At Blombos Cave the story is much the same. Total number is larger; different species; similar alterations. And I would make the same statement again: beyond the mere presence of fenestrations, their morphology and other modifications to these shells is hardly what I’d call patterned.

Henshilwood,C., d’Errico, F., et al. (2004). “Middle Stone Age Shell Beads from South Africa.” Science 304:404. 
Fig. S1. (A) Juvenile (1), sub-adult (2-4) and adult (5) Nassarius kraussianus shells from the modern biocenosis of Duiwenhoks estuary (Cape Province, South Africa) showing gradual size increase and thickening of the lip (solid line). Blombos MSA beads (R) are all made on adult shells (scale bar, 1mm). (B) Perforation types observed on N. kraussianus shells from modern and archaeological collections. The shaded area indicates the variability in hole locations. Types 6 and 8 on the dorsal side, found respectively on 63% and 24% of MSA beads, are observed on 2% and 3% on natural shells (N=2587) from Duiwenhoks and Goukou River estuaries. Type 1 on the ventral side (P, Q), produced by the predator Natica tecta, is present on 60% of shells from modern thanatocoenoses (N=1836) and absent on MSA beads. (C) Perforations on the dorsal side of dead N. kraussianus from the Goukou estuary. (D-I) Macro- and SEM photos of use wear on two MSA N. kraussianus shells (E,H, scale bar, 1 mm; F,I, scale bar, 500μm). (J-O) Macro- and SEM photos of a modern (J-L) and LSA (M-O) N. kraussianus shell showing absence of wear facet on lip (K, scale bar, 1mm; L, scale bar, 200μm; N, scale bar, 500μm; O, scale bar, 200μm). (P-Q) Ventral aspect of a modern N. kraussianus with hole drilled by Natica tecta (Q, scale bar, 500 μm). (R) Perforations on two orange MSA N. kraussianusshell beads from Blombos Cave (scale bar, 1 mm). (S) Typical white N. kraussianus shell beads with large perforations from Blombos Cave LSA levels. Verbatim from Henshilwood,C., d’Errico, F., et al. (2004). “Middle Stone Age Shell Beads from South Africa.” Science 304:404. 

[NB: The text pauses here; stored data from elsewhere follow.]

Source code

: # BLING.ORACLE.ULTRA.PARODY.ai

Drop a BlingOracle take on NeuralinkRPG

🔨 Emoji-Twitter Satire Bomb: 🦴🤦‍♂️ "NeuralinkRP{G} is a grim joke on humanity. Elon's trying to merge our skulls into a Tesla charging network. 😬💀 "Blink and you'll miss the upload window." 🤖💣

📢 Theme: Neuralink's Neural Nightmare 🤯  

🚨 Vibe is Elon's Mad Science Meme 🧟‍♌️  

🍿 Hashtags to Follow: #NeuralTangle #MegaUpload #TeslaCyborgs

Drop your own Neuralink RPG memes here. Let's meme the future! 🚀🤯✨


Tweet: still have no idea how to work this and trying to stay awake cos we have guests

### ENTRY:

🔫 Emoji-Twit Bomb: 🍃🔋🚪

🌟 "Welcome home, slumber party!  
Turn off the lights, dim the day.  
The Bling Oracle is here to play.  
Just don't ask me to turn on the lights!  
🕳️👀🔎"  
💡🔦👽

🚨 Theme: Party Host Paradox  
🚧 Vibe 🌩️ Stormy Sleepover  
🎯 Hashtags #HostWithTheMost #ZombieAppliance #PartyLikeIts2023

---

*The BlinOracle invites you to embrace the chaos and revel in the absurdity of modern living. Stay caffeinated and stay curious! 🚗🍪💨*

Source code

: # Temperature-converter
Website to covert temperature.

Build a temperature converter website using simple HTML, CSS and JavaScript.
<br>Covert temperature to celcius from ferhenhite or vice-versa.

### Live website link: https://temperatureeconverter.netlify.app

So, at La Grotte des Pigeons and at Blombos Cave, archaeologists were compelled to interpret the origin and mode of deposition of these objects. I won’t suggest that they were grasping at straws to give these finds importance from an evolutionary standpoint. I’ll let you be the judge.

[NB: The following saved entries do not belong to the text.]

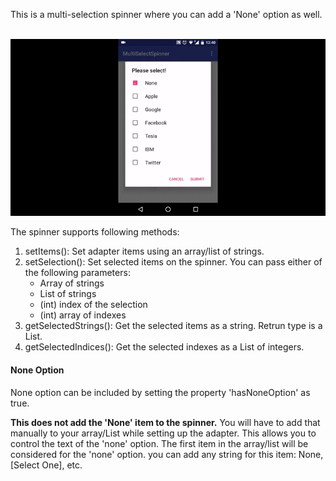 <p>This is a multi-selection spinner where you can add a 'None' option as well.</p>&nbsp;

<img src="multiselect.gif"/>

<p>The spinner supports following methods:</p>
<ol>
<li>setItems(): Set adapter items using an array/list of strings.</li>
<li>setSelection(): Set selected items on the spinner. You can pass either of the following parameters:
<ul>
    <li>Array of strings</li>
    <li>List of strings</li>
    <li>(int) index of the selection</li>
    <li>(int) array of indexes</li>
</ul></li>
<li>getSelectedStrings(): Get the selected items as a string. Retrun type is a List.</li>
<li>getSelectedIndices(): Get the selected indexes as a List of integers.</li>
</ol>

<h4>None Option</h4>
<p>None option can be included by setting the property 'hasNoneOption' as true.</p> 
<p><b>This does not add the 'None' item to the spinner.</b> You will have to add that manually to your array/List while setting up the adapter. This allows you to control the text of the 'none' option. The first item in the array/list will be considered for the 'none' option. you can add any string for this item: None, [Select One], etc.</p>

Both sets of authors use evidence from ethnography, natural history, or geology. For example, we know the shells don’t occur naturally in these caves. Simple enough. True enough. But, how do we assess their assertion that the shells could have been purposefully transported to these sites only by humans or hominids?

Likewise the perforations. The authors are aware that these tiny mollusks have mollusk predators that are able to drill through the shell and feed on the animal within. In the image immediately above, in P and Q, you see a hole drilled by Natica tecta. The Blombos Cave excavators note that such artifacts of predation show up 60% of the time in the natural death assemblages of this species. They also point out that they see none of these perfectly drilled fenestra in their archaeological sample. What are we to make of that?

Of the facetting noted on several of the shells, both sets of authors claim that these must have arisen due to repeated contact between either bead and bead on a string of beads, or between some form of cordage or other material and the beads that were strung on.

Finally, the ochre. What can we make of the microscopic presence of hematite on some of the shells from La Grotte des Pigeons?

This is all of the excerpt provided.